Each year before the North Atlantic Right Whale Consortium’s annual meeting, the government agencies and researchers tracking and trying to preserve the population review the previous year’s population estimates and make some tweaks, according to New England Aquarium research scientist Heather Pettis.
“When we do these annual estimates, it gives us an opportunity to sort of go back in time using the most up-to-date data we have,” Pettis said. “That allows us to capture individuals that have been added to the catalog that we keep track of, individuals and haves that have been added to the catalog, and it gives time for the whales that we don’t see them die but they disappear.”
2022’s North Atlantic right whale population has been recalculated to 356 individuals, and the adjusted number for 2021 is 364, including new calves that hadn’t been added to the catalog before. Altogether, that’s up from about 340 reported in 2022. The whales are about to enter their breeding season, where they will have their calves off the southeastern coast, arriving in Georgia around November and staying through April.
This news comes as the federal agency is seeking to decrease human-caused deaths by expanding its speed-regulated slow zones. Right now, vessels over 60 feet long self-report their speeds in slow zones that change depending on where the whales are in their migration cycle. During the summer, the slow zones are farther north, and during the fall and winter, when the whales migrate south, those northern zones go back to regular speeds while the southern stretches begin their 10-knot maximum season. NOAA has proposed including vessels 35 to 65 feet long under these speed rules as well.
This proposed change has sparked fierce debate. Advocates for the whales argue it is imperative to quickly increase measures to protect whales. Two whales have died so far in 2023, one a few-days-old calf that died for an unknown reason, and an adult by a boat strike. The adult was found washed ashore in Virginia Beach, and NOAA identified the injuries to be consistent with a boat strike.
In Georgia, some local and state politicians have come out against the proposed speeding rules. District 1 Rep.

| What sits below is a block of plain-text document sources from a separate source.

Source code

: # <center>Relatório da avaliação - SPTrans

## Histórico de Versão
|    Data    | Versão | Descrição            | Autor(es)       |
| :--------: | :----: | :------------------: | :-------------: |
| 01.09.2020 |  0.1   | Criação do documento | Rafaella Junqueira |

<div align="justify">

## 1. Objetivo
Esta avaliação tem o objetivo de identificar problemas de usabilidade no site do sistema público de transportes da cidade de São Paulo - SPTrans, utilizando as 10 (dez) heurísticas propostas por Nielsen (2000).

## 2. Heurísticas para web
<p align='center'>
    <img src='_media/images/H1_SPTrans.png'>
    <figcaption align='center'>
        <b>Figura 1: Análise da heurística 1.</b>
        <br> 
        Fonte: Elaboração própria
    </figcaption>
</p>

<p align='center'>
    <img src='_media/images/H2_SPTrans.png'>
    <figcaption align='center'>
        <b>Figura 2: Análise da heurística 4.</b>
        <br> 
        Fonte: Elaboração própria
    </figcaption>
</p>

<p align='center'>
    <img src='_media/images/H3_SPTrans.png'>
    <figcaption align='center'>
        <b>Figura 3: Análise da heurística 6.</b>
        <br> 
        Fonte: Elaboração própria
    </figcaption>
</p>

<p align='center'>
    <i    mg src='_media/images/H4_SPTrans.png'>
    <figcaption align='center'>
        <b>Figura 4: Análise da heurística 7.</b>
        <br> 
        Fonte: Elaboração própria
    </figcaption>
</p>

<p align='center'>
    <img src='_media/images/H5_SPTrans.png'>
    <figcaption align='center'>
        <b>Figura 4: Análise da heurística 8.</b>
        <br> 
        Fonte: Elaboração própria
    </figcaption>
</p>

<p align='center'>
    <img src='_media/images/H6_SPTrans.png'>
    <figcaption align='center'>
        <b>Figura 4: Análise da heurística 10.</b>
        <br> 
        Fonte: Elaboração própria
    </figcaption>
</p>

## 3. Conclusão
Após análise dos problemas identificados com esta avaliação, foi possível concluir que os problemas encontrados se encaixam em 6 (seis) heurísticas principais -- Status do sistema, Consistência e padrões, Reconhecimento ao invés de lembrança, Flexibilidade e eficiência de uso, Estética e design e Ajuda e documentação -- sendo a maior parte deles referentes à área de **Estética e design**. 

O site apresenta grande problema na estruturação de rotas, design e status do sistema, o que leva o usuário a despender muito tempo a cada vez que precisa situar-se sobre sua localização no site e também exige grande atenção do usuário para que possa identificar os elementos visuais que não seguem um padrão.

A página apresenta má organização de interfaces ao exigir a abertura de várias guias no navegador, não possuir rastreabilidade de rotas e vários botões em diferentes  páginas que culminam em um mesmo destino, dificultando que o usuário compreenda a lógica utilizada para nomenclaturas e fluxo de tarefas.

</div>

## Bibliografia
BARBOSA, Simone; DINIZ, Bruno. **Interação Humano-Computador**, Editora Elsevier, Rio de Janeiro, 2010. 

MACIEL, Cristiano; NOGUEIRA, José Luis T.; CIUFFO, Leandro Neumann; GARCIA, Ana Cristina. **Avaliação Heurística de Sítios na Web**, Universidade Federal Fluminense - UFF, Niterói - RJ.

Buddy Carter voiced opposition on the basis that the new rules will negatively impact safety for boaters and harm the economic industries on the water, such as charter boats and fishing.
But advocates for the North Atlantic right whale argue enforcement of the speeding rules is flagging.
Jim Brogan, campaign director for environmental nonprofit Oceana’s campaign to save the North Atlantic right whale, said this change is a protective measure that will decrease the likelihood of human-caused harm to right whales. However, enforcement is lacking. Oceana crunched the numbers based on self-reported speeds from vessels 65 feet and longer and found the majority are speeding despite the NOAA slow zones.
“They’re either compliant or non-compliant based on their self-reported speeds,” Brogan said. Oceana calculated compliance by placing any boat that went over the 10-knot speed at any point in its journey through the speed-regulated zone in the non-compliant category.
In the coastal region where the whales have their calves, Oceana said 85% of vessels speed off the coast of North Carolina down to south Georgia.
Using the same data, NOAA came to a different conclusion. NOAA Fisheries compiled the vessel trips through those speed-restricted zones, called Seasonal Management Areas, for boats with a minimum of two AIS data records in the trip. Then, they measured the proportion of total distance traveled in that zone at 10 knots or less based on a calculation of distance-weighted average speed.
The federal agency released an interactive dashboard with updated graphics of vessel compliance. It breaks down what types of vessels are in the data set and the boats’ speed and uses green, yellow, orange and red categories to show different severities of speeding and which types of boats tend to speed the most and worst.
This data only captures self-reported speeds for boats over 65 feet. But Brogan said while researchers can’t assume smaller boats behave similarly to these large vessels, they should still be included in the rules.
“What we do know is that there are a number of cases of smaller boats in that 35 to 65-foot class that have hit and killed North Atlantic right whales. So we know that the smaller boats are dangerous to whales and that there are a large number of smaller boats that potentially could be in this whale habitat,” Brogan said.